**Exercise aim**
Take each line of the entries below that contains "leap" and copy it.
(Data to use)
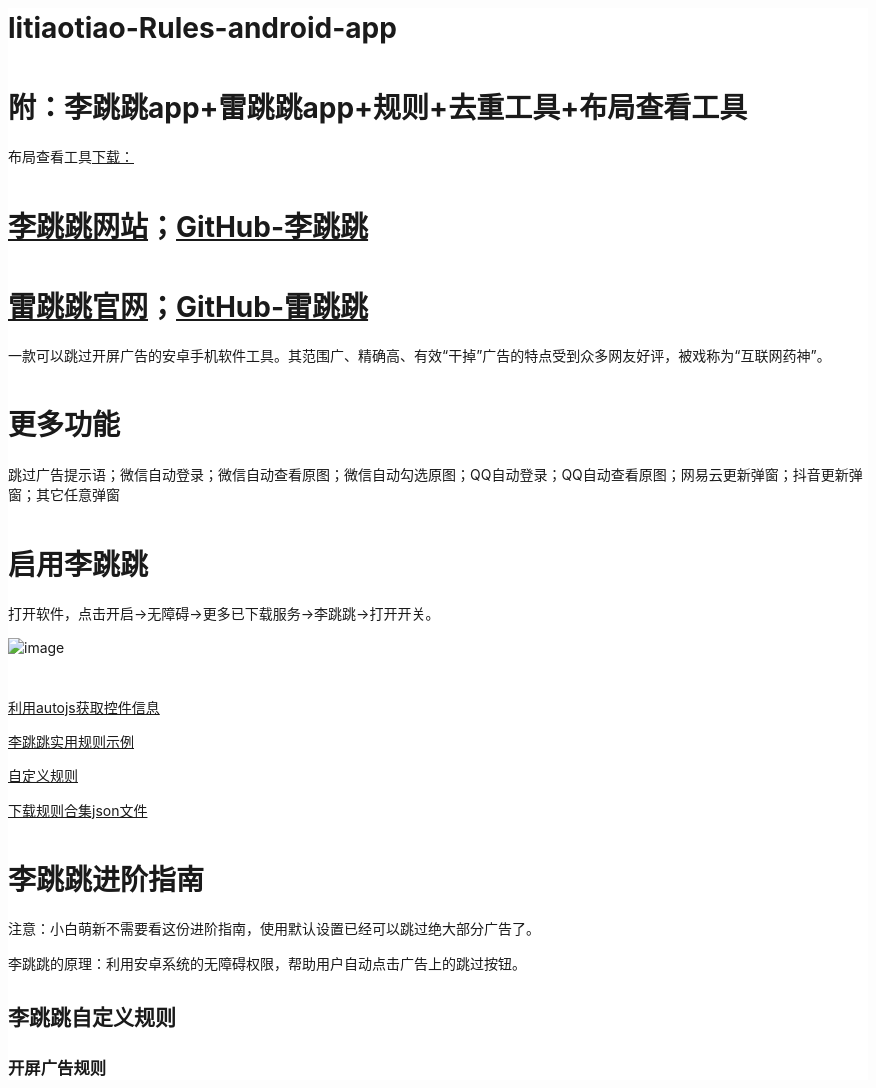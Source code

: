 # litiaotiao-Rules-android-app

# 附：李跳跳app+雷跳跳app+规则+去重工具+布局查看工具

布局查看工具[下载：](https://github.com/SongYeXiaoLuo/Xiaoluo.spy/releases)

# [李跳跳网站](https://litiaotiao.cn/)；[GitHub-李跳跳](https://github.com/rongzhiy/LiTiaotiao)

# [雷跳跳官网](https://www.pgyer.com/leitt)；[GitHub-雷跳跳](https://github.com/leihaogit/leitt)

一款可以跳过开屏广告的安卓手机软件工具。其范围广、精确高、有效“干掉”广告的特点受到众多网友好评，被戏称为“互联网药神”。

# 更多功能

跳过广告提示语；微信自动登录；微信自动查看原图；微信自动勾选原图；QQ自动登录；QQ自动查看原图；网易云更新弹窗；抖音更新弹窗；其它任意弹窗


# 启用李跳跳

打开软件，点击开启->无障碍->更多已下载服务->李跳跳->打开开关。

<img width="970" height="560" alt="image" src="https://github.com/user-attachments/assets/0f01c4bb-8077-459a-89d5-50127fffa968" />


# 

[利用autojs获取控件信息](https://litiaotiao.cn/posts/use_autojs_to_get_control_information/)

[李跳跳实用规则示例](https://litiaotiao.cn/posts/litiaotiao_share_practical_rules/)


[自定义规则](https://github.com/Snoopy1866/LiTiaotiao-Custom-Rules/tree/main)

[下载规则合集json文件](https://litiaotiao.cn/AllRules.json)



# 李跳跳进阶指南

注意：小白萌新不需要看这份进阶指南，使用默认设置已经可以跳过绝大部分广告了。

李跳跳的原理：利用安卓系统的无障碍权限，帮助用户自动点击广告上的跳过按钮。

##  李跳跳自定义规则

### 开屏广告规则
(End Data to use)
(Data to use)
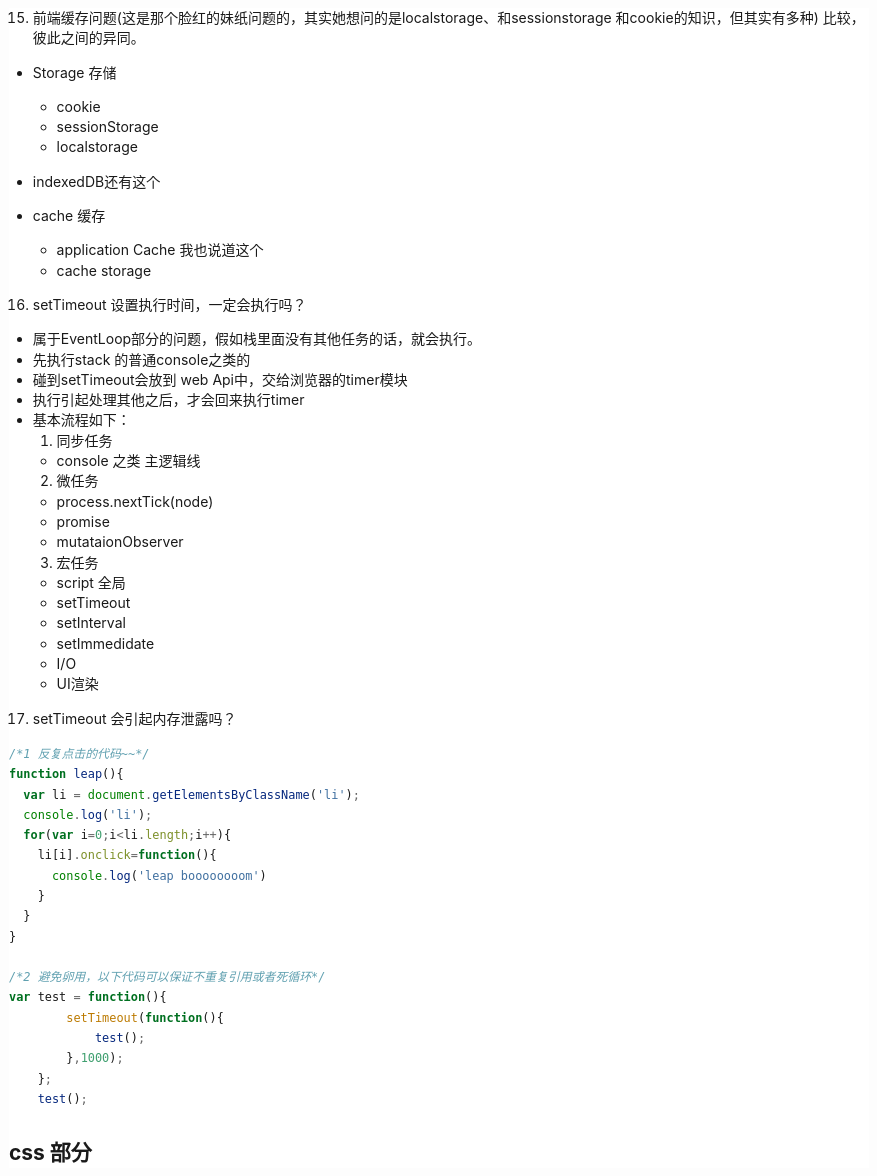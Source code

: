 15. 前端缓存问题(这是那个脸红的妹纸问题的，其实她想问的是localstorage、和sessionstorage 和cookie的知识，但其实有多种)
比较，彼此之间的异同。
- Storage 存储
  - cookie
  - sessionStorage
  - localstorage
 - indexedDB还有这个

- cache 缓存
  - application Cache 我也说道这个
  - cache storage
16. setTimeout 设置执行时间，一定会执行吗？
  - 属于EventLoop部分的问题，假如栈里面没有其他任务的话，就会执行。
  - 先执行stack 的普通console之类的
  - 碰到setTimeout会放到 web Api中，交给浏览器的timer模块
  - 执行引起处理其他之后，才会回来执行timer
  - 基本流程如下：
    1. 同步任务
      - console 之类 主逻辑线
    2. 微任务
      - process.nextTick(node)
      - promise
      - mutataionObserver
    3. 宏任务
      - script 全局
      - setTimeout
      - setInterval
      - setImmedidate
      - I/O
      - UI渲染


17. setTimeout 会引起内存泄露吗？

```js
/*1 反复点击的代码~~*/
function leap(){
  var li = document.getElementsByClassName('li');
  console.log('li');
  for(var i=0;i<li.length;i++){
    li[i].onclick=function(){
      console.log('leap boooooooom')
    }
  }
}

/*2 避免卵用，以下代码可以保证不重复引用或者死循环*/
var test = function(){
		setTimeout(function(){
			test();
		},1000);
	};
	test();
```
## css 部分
(End Data to use)
**Result**
function leap(){
      console.log('leap boooooooom')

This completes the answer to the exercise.